Surekha Davies

Linda Hall Library

Thursday, December 4, 2025, 7:00 pm EST

Online via Zoom.

Presented virtually via Zoom webinar.

From ancient gods to generative AI, from Dracula to E.T., and from Hannibal Lecter to the Menendez brothers, monsters saturate our culture: on the big screen, in the pages of our books, in the news, and in our social media feeds. But what is it that defines a monster? What, exactly, makes something or someone so monstrous?

In her latest book, Humans: A Monstrous History (UC Press; February 2025), award-winning historian Dr. Surekha Davies seeks to answer these questions, taking readers on a fascinating journey through our extensive history of monster-making.

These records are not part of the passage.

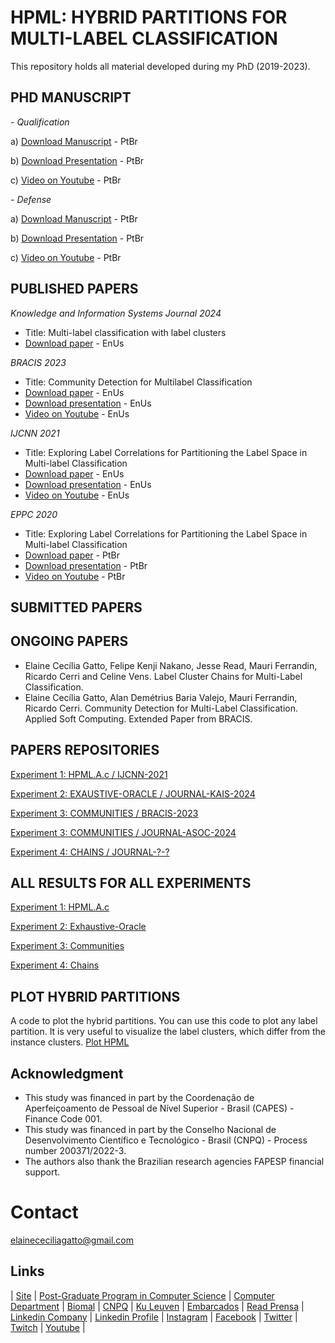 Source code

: # HPML: HYBRID PARTITIONS FOR MULTI-LABEL CLASSIFICATION
This repository holds all material developed during my PhD (2019-2023).


## PHD MANUSCRIPT

*- Qualification*

a) [Download Manuscript](https://pt.slideshare.net/elainececiliagatto/explorando-correlaes-para-o-particionamento-do-espao-de-rtulos-em-problemas-de-classificao-multirrtulo-889c) - PtBr

b) [Download Presentation](https://pt.slideshare.net/elainececiliagatto/explorando-correlaes-entre-rtulos-para-o-particionamento-do-espao-de-rtulos-na-classificao-multirrtulo) - PtBr

c) [Video on Youtube](https://youtu.be/ZTxZRjygbDA?list=PLq0DmQNDtJcQSpG7y3jyAagmG83UQMhOL) - PtBr

*- Defense*

a) [Download Manuscript](https://repositorio.ufscar.br/handle/ufscar/19284) - PtBr

b) [Download Presentation](https://pt.slideshare.net/slideshows/alm-do-aprendizado-local-e-global-particionando-o-espao-de-classes-em-problemas-de-classificao-multirrtulo/266728407) - PtBr

c) [Video on Youtube](https://www.youtube.com/watch?v=IA_RJOLgdYw) - PtBr

## PUBLISHED PAPERS

*Knowledge and Information Systems  Journal 2024*
- Title: Multi-label classification with label clusters
- [Download paper](https://link.springer.com/article/10.1007/s10115-024-02270-9) - EnUs

*BRACIS 2023*
- Title: Community Detection for Multilabel Classification
- [Download paper](https://link.springer.com/chapter/10.1007/978-3-031-45368-7_6) - EnUs
- [Download presentation](https://pt.slideshare.net/elainececiliagatto/community-detection-method-for-multilabel-classification) - EnUs
- [Video on Youtube](https://www.youtube.com/watch?v=ymC1dRqoQVc) - EnUs

*IJCNN 2021*
- Title: Exploring Label Correlations for Partitioning the Label Space in Multi-label Classification
- [Download paper](https://ieeexplore.ieee.org/document/9533331) - EnUs
- [Download presentation](https://pt.slideshare.net/elainececiliagatto/exploring-label-correlations-for-partitioning-the-label-space-in-multi-label-classification) - EnUs
- [Video on Youtube](https://www.youtube.com/watch?v=EvBmTEjj3C8) - EnUs

*EPPC 2020*
- Title: Exploring Label Correlations for Partitioning the Label Space in Multi-label Classification
- [Download paper]() - PtBr
- [Download presentation](https://pt.slideshare.net/slideshows/apresentao-da-minha-tese-de-doutorado-no-eppc/266728324) - PtBr
- [Video on Youtube](https://www.youtube.com/watch?v=kSm91Qbmnu4&t=3s) - PtBr


## SUBMITTED PAPERS


## ONGOING PAPERS

- Elaine Cecília Gatto, Felipe Kenji Nakano, Jesse Read, Mauri Ferrandin, Ricardo Cerri and Celine Vens. Label Cluster Chains for Multi-Label Classification.
- Elaine Cecília Gatto, Alan Demétrius Baria Valejo, Mauri Ferrandin, Ricardo Cerri. Community Detection for Multi-Label Classification. Applied Soft Computing. Extended Paper from BRACIS.

## PAPERS REPOSITORIES

[Experiment 1: HPML.A.c / IJCNN-2021](https://github.com/cissagatto/HPML-J)

[Experiment 2: EXAUSTIVE-ORACLE / JOURNAL-KAIS-2024](https://github.com/cissagatto/HPML-KAIS)

[Experiment 3: COMMUNITIES / BRACIS-2023](https://github.com/cissagatto/Bracis2023)

[Experiment 3: COMMUNITIES / JOURNAL-ASOC-2024](https://github.com/cissagatto/CDMLC-ASOC)

[Experiment 4: CHAINS / JOURNAL-?-?](https://github.com/cissagatto/HPML-Chains)


## ALL RESULTS FOR ALL EXPERIMENTS

[Experiment 1: HPML.A.c](https://drive.google.com/drive/folders/16gpU5j9PXo4THLqU0Bq_lNI6r786owYh?usp=sharing)

[Experiment 2: Exhaustive-Oracle](https://drive.google.com/drive/folders/1LkZ_AjZ1DYggxti-rc9tc_hGlOPBzLMq?usp=sharing)

[Experiment 3: Communities](https://drive.google.com/drive/folders/1qC-L_Rp1q9zA2bMb0lf-UBoLv1SOaLGi?usp=sharing)

[Experiment 4: Chains](https://drive.google.com/drive/folders/1iKSy511UAPkG0hNi9Npf8TER-w5rO4I3?usp=sharing)



## PLOT HYBRID PARTITIONS

A code to plot the hybrid partitions. You can use this code to plot any label partition. It is very useful to visualize the label clusters, which differ from the instance clusters. [Plot HPML](https://github.com/cissagatto/Plot_HPML)

## Acknowledgment
- This study was financed in part by the Coordenação de Aperfeiçoamento de Pessoal de Nível Superior - Brasil (CAPES) - Finance Code 001.
- This study was financed in part by the Conselho Nacional de Desenvolvimento Científico e Tecnológico - Brasil (CNPQ) - Process number 200371/2022-3.
- The authors also thank the Brazilian research agencies FAPESP financial support.

# Contact
elainececiliagatto@gmail.com

## Links

| [Site](https://sites.google.com/view/professor-cissa-gatto) | [Post-Graduate Program in Computer Science](http://ppgcc.dc.ufscar.br/pt-br) | [Computer Department](https://site.dc.ufscar.br/) |  [Biomal](http://www.biomal.ufscar.br/) | [CNPQ](https://www.gov.br/cnpq/pt-br) | [Ku Leuven](https://kulak.kuleuven.be/) | [Embarcados](https://www.embarcados.com.br/author/cissa/) | [Read Prensa](https://prensa.li/@cissa.gatto/) | [Linkedin Company](https://www.linkedin.com/company/27241216) | [Linkedin Profile](https://www.linkedin.com/in/elainececiliagatto/) | [Instagram](https://www.instagram.com/cissagatto) | [Facebook](https://www.facebook.com/cissagatto) | [Twitter](https://twitter.com/cissagatto) | [Twitch](https://www.twitch.tv/cissagatto) | [Youtube](https://www.youtube.com/CissaGatto) |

Blending science, history, and pop culture, in Humans, Davies tells the strange and compelling story of how our multi-millennial relationship with monsters has shaped the origins of the modern world. A profound and powerful retelling of the history of humanity, Humans offers a lens through which to view hidden assumptions about nature and society at large.

The Speaker:
Surekha Davies, PhD

2024-25 Linda Hall Library Fellow

Dr. Surekha Davies is a British author, speaker, and historian of science, art, and ideas. Her first book, Renaissance Ethnography and the Invention of the Human, won the Morris D. Forkosch Prize for the best first book in intellectual history from the Journal of the History of Ideas and the Roland H. Bainton Prize in History and Theology. She has published essays and book reviews about the histories of biology, anthropology, and monsters in the Los Angeles TimesTimes Literary Supplement, Nature, Science, and Aeon.